▶ _What is expected_
Wherever the line with "и выполнять локально." sits in the listing below, transcribe from it up to and including the line with "загрузки по HTTP.", exactly, and leave the remaining lines out.

▶ _Input material_
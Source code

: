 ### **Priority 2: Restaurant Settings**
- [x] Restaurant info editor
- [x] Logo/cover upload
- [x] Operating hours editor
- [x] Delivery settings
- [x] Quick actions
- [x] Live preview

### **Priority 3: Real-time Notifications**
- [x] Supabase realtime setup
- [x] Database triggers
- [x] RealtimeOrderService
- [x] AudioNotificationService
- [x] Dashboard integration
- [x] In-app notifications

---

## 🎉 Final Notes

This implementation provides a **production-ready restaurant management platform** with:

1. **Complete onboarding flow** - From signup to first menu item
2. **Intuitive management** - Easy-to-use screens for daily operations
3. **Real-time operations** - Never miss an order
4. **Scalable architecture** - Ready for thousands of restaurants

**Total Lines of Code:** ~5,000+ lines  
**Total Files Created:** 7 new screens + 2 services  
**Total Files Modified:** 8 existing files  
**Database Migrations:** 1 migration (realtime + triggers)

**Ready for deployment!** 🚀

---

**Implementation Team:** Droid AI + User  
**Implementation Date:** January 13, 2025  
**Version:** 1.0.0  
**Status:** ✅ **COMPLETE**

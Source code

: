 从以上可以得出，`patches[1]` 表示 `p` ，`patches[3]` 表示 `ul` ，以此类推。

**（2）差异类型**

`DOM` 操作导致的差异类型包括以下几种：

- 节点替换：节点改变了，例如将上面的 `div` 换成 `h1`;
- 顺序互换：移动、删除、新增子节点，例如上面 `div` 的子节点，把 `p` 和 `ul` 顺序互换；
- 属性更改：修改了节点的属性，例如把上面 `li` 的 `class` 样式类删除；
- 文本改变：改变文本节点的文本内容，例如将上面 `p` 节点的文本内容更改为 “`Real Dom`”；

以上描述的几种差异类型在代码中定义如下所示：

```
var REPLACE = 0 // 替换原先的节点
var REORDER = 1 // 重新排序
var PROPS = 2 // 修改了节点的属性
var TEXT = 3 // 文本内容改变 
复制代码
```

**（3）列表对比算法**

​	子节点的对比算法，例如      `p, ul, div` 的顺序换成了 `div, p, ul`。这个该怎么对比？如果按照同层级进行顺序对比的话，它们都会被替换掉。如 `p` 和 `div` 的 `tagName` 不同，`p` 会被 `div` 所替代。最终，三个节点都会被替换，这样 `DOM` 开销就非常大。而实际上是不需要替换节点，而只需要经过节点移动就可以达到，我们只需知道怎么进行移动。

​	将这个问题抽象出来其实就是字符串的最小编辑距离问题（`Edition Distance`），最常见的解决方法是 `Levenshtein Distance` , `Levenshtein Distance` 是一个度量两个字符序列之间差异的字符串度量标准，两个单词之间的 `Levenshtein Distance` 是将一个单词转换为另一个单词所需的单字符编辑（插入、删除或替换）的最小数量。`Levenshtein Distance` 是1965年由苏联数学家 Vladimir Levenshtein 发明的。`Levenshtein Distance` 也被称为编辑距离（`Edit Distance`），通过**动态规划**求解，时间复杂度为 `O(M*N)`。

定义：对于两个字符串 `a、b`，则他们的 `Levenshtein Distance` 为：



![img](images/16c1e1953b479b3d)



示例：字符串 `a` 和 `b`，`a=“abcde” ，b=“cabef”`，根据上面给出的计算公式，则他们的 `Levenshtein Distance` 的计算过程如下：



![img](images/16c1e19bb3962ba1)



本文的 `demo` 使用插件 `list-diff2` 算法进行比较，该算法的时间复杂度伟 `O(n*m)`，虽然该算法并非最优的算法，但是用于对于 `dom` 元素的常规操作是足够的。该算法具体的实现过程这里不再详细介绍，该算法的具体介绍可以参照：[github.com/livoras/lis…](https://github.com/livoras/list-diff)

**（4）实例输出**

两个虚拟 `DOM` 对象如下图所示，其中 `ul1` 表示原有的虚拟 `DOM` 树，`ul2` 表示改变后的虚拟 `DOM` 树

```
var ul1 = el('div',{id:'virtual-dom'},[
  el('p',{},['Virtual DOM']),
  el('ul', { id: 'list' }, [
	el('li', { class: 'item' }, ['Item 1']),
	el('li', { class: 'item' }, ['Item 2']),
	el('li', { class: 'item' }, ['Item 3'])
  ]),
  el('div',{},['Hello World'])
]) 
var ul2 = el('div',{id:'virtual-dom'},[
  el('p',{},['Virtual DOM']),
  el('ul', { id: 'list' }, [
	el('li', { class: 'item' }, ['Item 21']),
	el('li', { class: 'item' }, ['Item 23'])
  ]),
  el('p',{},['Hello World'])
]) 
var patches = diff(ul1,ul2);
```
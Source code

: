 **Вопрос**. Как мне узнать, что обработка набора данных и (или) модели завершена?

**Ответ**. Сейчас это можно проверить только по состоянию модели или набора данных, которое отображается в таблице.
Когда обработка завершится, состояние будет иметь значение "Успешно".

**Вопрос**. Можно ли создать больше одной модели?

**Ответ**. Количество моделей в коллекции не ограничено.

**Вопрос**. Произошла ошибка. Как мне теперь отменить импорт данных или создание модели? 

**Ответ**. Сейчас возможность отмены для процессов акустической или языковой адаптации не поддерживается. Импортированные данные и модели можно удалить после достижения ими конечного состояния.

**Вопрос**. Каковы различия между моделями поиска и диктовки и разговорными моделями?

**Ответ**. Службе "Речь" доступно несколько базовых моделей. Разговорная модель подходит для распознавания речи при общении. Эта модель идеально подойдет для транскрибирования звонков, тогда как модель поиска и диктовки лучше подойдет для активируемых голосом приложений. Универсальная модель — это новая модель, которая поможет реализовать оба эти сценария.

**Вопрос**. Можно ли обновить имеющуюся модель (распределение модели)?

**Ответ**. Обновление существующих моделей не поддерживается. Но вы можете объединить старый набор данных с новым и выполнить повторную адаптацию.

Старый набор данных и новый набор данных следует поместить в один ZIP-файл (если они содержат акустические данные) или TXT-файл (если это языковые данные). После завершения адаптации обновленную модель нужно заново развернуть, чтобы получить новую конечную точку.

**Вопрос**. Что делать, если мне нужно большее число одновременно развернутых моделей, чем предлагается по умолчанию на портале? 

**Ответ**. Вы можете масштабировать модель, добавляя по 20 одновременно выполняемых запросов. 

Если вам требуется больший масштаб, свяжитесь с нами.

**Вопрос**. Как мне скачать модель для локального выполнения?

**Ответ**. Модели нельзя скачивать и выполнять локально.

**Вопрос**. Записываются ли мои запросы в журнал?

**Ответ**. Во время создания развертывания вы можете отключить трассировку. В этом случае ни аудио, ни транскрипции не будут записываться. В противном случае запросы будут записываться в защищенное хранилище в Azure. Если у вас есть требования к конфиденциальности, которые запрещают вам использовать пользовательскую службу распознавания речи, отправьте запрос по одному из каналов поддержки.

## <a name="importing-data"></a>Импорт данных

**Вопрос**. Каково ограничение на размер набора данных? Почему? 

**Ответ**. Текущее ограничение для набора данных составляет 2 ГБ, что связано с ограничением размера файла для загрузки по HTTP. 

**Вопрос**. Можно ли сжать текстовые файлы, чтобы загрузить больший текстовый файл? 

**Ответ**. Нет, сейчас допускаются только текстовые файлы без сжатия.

▶ _Output for this task_
**Ответ**. Модели нельзя скачивать и выполнять локально.

**Вопрос**. Записываются ли мои запросы в журнал?

**Ответ**. Во время создания развертывания вы можете отключить трассировку. В этом случае ни аудио, ни транскрипции не будут записываться. В противном случае запросы будут записываться в защищенное хранилище в Azure. Если у вас есть требования к конфиденциальности, которые запрещают вам использовать пользовательскую службу распознавания речи, отправьте запрос по одному из каналов поддержки.

## <a name="importing-data"></a>Импорт данных

**Вопрос**. Каково ограничение на размер набора данных? Почему? 

**Ответ**. Текущее ограничение для набора данных составляет 2 ГБ, что связано с ограничением размера файла для загрузки по HTTP. 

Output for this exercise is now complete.